0

I'm using google cloud datalab for my ML project. One of my data is in the bigquery table that has millions of records (text data) with many columns. I created a pandas dataframe from the bigquery table, converted it to a dask dataframe (with 5 partitions) and performed data wrangling.

Now I have this dask dataframe that I want to store it in bigquery or convert it into parquet files and store them in my gcp storage. It would be great to hear options from the community. Thanks.

  • 2
    could you elaborate where you are stuck now? As I understood your question you got a big df and want to store it in cloud or files etc., I think it falls under opinion based question. – Mohamed Thasin ah Feb 14 '19 at 10:12
  • Yes you are right. it is a big (dask) df and I want to store it in google cloud storage. I'm new to asking questions in this community, so i'm not sure about opinion based question. – Eswara Babu Feb 14 '19 at 10:52
  • Stack overflow is for developers who gets stuck in any programming language. Here we are help to solve or guide where you faced programming issues.

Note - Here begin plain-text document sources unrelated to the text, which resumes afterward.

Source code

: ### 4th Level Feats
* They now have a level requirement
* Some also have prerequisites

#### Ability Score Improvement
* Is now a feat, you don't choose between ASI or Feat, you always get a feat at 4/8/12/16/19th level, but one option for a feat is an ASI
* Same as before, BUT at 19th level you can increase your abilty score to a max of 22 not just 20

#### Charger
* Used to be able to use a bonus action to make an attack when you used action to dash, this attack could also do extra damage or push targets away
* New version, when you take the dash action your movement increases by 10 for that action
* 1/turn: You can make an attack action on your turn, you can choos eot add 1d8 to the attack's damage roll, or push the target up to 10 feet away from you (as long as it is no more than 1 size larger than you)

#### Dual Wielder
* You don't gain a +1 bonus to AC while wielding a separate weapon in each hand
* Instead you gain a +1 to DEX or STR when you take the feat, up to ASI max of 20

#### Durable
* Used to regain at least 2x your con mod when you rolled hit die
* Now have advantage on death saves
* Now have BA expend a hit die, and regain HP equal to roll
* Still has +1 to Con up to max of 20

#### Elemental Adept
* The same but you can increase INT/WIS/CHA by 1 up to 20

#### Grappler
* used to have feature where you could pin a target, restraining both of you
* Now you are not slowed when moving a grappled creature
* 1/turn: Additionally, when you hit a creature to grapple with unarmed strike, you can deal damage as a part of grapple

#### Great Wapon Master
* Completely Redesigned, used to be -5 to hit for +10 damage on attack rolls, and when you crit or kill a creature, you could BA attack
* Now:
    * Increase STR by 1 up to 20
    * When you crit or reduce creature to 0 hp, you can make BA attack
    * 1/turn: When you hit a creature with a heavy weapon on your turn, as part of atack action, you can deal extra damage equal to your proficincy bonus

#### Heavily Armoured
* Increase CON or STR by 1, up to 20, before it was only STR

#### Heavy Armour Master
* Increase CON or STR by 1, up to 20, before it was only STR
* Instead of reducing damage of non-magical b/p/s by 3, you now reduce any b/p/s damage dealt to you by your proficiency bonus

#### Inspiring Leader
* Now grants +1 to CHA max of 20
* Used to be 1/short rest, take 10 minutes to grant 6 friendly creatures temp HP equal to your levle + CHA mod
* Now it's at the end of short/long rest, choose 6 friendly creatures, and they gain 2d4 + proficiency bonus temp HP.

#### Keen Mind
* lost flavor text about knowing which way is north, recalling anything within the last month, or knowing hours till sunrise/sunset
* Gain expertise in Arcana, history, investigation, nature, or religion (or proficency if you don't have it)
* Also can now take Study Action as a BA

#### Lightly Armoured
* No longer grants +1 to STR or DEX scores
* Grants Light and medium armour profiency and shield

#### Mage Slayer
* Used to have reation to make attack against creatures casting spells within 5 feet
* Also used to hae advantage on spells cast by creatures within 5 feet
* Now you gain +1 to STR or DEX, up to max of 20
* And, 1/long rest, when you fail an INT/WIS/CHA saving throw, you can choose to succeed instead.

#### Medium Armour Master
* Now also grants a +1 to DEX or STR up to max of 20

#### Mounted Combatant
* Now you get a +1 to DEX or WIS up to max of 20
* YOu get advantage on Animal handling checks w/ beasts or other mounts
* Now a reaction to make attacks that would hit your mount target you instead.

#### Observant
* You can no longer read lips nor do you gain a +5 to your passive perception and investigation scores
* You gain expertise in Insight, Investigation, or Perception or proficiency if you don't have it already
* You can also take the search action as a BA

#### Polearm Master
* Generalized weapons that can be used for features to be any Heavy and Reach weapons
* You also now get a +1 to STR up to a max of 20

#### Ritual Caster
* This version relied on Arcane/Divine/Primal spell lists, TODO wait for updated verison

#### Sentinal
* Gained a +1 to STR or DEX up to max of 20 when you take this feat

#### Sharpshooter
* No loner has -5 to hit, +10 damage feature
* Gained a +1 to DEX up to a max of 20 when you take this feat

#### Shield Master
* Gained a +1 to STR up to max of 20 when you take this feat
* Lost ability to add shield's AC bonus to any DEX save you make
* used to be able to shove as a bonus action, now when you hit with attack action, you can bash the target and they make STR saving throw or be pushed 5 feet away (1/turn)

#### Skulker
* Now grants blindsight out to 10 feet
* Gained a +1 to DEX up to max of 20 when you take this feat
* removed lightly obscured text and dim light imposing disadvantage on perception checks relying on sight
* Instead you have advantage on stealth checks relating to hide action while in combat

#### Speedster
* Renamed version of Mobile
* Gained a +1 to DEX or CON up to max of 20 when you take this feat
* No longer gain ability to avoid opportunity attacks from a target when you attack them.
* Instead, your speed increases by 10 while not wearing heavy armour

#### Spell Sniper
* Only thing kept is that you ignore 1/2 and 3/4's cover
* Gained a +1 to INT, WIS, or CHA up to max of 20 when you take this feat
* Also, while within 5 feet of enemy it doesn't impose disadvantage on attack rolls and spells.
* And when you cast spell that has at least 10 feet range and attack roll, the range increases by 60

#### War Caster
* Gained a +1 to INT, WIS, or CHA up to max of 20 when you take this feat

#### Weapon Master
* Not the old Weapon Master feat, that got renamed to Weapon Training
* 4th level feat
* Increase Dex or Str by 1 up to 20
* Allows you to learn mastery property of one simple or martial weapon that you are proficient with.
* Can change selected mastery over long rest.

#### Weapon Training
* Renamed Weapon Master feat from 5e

In your problem if you tried to upload your file to cloud and you got stuck at some stage then you can raise the question by explaining your problem, what have you tried, where you get stuck etc., before raising a question read this link https://stackoverflow.com/help/how-to-ask. it will be helpful to you, have a good day :) – Mohamed Thasin ah Feb 14 '19 at 11:01

1 Answers1

0

As the comments mention, this is too much of a "how do I..." question.

However, the simple answer is

df.to_parquet('gcs://mybucket/mypath/output.parquet')

You will need one of the parquet backends installed (fastparquet or pyarrow) and gcsfs. Additional parameters for gcsfs may be required to get the right permissions, using the keyword storage_options={...}, see the gcsfs docs.

General information: http://docs.dask.org/en/latest/remote-data-services.html

mdurant
  • 27,272
  • 5
  • 45
  • 74